[RFC] #pragma ivdep

Tobias Grosser tobias at grosser.es
Tue Mar 12 14:04:11 PDT 2013


On 03/12/2013 09:42 PM, Redmond, Paul wrote:
>
> On 2013-03-07, at 4:57 AM, Tobias Grosser wrote:
>
>> On 03/07/2013 12:35 AM, Redmond, Paul wrote:
>>>
>>> On 2013-03-06, at 3:42 PM, Pekka Jääskeläinen wrote:
>>>
>>>> Hi Paul,
>>>>
>>>> On 03/06/2013 10:11 PM, Redmond, Paul wrote:
>>>>> I have updated the patch to not add metadata on loads and stores where the
>>>>> pointer comes from an alloca. I wonder if the check should be more
>>>>> conservative and only include pointers coming from Arguments and GlobalValues
>>>>> (perhaps Constants too?)
>>>>
>>>> I think it's safer that way around for now.
>>>
>>> Hmm.. I'm not sure that this approach (or my original) is general enough. Here's a simple loop and the corresponding IR as generated by clang:
>>
>> Before taking decisions on what exactly we need to do during code generation, I would appreciate if we could write down the exact semantics of #pragma ivdep on the C level. We should get a list of interesting test cases and investigate what other compilers gcc and icc do in such cases. Pekka and me gave a couple of test cases, that may be a good start.
>>
>
> I haven't been able to find a detailed description of #pragma ivdep semantics other than "ignore assumed vector dependencies" which is pretty vague.

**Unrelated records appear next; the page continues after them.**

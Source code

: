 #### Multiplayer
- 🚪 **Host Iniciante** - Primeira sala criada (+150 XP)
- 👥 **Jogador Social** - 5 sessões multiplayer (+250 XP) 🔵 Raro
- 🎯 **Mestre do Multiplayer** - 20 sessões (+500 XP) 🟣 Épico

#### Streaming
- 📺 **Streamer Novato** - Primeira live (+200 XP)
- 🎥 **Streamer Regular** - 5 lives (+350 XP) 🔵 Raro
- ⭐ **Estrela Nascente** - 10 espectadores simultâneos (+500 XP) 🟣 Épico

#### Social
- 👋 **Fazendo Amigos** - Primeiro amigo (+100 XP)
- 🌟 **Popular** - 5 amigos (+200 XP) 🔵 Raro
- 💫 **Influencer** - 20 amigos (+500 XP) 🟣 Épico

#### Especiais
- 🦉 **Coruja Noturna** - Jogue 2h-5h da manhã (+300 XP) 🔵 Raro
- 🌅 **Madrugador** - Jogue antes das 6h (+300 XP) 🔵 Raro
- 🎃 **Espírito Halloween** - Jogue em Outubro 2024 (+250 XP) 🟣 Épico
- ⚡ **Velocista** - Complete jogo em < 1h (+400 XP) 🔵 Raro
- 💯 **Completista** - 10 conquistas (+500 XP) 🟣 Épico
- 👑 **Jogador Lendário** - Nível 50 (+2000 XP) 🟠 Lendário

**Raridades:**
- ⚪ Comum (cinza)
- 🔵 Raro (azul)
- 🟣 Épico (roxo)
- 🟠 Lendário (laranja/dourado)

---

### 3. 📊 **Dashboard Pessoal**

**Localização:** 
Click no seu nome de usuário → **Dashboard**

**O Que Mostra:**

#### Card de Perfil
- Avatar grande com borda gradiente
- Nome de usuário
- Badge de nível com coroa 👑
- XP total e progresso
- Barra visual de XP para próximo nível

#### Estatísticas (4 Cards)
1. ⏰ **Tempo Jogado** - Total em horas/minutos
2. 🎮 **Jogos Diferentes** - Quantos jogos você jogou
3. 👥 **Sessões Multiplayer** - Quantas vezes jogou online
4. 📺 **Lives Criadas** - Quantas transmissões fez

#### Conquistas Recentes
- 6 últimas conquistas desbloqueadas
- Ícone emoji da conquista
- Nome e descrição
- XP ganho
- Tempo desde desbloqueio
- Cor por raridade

OK. That's the same I found.

In the absence of good documentation, it seems we need to generate this 
documentation ourselves. What about starting from very conservative 
examples, investigate for those examples what gcc and icc do and follow 
their behavior.

> I think the most basic semantic requirement at the C level is that the loop:
>
> for (i...) {
>    A;
>    B;
>    C;
>    ...
> }
>
> may be distributed as (without reordering statements):
>
> for (i...) A;
> for (i...) B;
> for (i...) C;
> for (i...) ...
>
> to produce the same result.

I do not get this example. Can A, B, ... be arbitrary statements?

> Regarding the case:
>
> #pragma ivdep
> for (i = 0; i < 100; i++) {
>    long t[100];
>    t[0] = i + 2;
>    A[i] = A[i+b] + t[0];
> }
>
> ICC is supposed to privatize t. I'm currently investigating how to handle this during codegen--how to decide when to add the metadata and when not to.

What about not adding meta-data, except if the loads/stores are explicit 
array references in the C code for which it is trivial to prove these 
references where allocated outside of the loop (globals, function 
parameters, stack allocated arrays).

This is obviously very conservative, but it seems to be correct. We 
could commit this support and start to gradually extend this feature.